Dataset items
- - - - - - -
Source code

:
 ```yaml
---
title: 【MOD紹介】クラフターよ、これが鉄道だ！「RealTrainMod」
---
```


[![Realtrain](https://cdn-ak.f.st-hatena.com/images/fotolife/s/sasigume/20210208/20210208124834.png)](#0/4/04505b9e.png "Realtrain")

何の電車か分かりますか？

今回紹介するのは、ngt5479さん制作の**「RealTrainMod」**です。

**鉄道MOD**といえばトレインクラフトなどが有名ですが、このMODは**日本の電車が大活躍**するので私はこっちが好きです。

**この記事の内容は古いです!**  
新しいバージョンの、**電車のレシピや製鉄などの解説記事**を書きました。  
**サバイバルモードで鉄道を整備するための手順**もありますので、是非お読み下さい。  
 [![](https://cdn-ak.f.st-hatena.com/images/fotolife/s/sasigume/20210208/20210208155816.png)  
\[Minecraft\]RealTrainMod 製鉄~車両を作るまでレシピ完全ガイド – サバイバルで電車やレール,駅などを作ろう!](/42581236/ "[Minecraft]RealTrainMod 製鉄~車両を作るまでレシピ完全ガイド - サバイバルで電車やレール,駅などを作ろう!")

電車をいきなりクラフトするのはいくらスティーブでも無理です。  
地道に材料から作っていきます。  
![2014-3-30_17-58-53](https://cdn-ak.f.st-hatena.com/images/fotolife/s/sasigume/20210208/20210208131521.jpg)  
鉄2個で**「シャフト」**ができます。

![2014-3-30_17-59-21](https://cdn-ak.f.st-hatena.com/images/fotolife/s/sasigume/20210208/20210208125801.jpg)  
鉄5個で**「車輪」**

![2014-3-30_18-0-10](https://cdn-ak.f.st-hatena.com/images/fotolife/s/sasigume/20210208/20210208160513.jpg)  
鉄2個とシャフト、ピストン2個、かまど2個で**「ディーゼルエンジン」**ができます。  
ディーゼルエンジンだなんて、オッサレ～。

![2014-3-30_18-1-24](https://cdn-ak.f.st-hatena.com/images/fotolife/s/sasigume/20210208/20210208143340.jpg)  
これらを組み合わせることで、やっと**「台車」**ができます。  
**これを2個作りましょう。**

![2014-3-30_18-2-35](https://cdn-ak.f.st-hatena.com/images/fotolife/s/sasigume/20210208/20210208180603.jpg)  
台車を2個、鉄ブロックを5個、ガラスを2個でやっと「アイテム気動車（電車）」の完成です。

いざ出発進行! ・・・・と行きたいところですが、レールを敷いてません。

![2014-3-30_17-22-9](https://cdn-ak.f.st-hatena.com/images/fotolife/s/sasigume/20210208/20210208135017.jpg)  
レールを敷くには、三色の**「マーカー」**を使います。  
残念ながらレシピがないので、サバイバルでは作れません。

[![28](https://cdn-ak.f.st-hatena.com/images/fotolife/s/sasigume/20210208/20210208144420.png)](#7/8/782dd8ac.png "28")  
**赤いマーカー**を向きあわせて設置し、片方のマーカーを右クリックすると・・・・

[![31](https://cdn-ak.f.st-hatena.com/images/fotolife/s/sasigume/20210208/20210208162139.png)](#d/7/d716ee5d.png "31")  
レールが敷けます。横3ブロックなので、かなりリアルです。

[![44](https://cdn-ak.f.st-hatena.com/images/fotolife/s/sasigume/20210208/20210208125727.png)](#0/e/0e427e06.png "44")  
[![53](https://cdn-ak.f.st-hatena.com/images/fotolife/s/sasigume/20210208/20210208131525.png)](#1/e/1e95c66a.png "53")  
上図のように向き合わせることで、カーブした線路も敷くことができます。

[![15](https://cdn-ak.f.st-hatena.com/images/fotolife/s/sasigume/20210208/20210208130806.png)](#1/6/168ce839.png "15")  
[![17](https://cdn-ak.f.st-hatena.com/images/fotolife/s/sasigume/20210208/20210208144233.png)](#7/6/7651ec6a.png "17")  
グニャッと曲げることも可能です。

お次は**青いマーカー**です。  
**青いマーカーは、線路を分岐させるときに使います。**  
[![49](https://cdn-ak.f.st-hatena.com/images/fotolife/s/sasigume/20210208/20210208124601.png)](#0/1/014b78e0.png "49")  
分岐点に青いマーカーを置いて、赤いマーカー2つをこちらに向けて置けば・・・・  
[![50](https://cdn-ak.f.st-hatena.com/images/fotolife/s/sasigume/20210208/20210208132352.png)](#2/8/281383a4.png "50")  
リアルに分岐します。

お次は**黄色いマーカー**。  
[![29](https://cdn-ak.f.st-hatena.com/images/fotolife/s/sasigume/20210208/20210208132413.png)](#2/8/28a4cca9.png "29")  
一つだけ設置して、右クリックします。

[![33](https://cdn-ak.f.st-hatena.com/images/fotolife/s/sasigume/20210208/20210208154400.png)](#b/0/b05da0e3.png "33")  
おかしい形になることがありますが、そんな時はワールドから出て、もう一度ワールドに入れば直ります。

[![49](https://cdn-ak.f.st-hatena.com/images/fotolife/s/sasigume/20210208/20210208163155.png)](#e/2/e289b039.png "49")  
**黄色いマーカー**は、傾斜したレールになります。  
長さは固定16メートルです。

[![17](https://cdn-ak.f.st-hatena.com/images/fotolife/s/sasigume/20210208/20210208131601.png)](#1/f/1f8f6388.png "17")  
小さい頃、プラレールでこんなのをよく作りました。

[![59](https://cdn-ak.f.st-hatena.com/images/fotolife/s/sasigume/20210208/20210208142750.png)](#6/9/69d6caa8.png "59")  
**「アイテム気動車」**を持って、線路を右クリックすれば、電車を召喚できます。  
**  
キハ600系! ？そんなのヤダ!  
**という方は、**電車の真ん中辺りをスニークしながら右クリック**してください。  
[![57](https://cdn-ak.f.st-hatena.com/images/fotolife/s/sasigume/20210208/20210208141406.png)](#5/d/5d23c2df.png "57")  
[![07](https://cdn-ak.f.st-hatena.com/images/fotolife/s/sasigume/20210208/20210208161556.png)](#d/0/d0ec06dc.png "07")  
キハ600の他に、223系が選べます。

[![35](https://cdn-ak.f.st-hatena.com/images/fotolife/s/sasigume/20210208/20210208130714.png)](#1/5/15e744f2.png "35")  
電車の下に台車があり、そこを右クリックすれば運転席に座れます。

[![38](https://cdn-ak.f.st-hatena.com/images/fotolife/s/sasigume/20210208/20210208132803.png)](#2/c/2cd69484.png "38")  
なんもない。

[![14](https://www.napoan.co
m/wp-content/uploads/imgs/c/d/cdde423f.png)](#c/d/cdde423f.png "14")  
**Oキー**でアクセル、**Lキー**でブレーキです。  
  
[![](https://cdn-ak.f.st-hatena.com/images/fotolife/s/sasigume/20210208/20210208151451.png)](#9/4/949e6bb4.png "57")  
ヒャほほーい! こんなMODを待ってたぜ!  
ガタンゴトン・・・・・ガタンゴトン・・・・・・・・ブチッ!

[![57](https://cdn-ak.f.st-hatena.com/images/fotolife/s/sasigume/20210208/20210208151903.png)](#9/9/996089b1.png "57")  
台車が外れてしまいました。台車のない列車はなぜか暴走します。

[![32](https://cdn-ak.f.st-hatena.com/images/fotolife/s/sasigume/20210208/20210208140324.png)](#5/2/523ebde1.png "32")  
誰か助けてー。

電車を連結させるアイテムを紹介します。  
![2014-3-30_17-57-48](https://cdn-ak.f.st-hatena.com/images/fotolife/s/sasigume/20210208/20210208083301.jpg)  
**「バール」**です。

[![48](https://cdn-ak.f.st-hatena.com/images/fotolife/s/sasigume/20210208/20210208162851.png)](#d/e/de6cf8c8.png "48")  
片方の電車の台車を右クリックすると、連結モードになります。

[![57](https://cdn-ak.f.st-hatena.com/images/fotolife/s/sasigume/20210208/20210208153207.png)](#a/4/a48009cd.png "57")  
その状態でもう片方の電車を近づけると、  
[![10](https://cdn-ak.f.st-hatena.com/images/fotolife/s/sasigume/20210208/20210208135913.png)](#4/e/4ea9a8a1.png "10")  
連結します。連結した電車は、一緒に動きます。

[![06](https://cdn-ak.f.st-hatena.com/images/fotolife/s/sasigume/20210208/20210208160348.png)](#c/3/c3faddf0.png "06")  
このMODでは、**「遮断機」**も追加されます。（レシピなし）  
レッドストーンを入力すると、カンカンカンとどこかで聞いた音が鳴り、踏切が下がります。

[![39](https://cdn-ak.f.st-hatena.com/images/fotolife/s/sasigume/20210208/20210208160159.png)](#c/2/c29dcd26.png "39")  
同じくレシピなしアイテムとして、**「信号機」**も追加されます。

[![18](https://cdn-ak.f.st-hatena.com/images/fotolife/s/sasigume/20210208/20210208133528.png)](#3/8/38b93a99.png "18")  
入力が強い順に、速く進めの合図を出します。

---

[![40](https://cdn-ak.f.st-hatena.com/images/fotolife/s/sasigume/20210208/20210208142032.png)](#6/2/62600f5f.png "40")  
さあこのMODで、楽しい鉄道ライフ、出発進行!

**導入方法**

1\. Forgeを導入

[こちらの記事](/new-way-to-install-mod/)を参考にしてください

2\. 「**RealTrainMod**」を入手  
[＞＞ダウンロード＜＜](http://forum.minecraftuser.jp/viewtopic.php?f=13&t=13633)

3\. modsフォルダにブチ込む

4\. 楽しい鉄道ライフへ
- - - - - - -
Copy here each line of the preceding records with "アイテム気動車" in it.

SOLUTION FOR THIS TASK
台車を2個、鉄ブロックを5個、ガラスを2個でやっと「アイテム気動車（電車）」の完成です。
**「アイテム気動車」**を持って、線路を右クリックすれば、電車を召喚できます。  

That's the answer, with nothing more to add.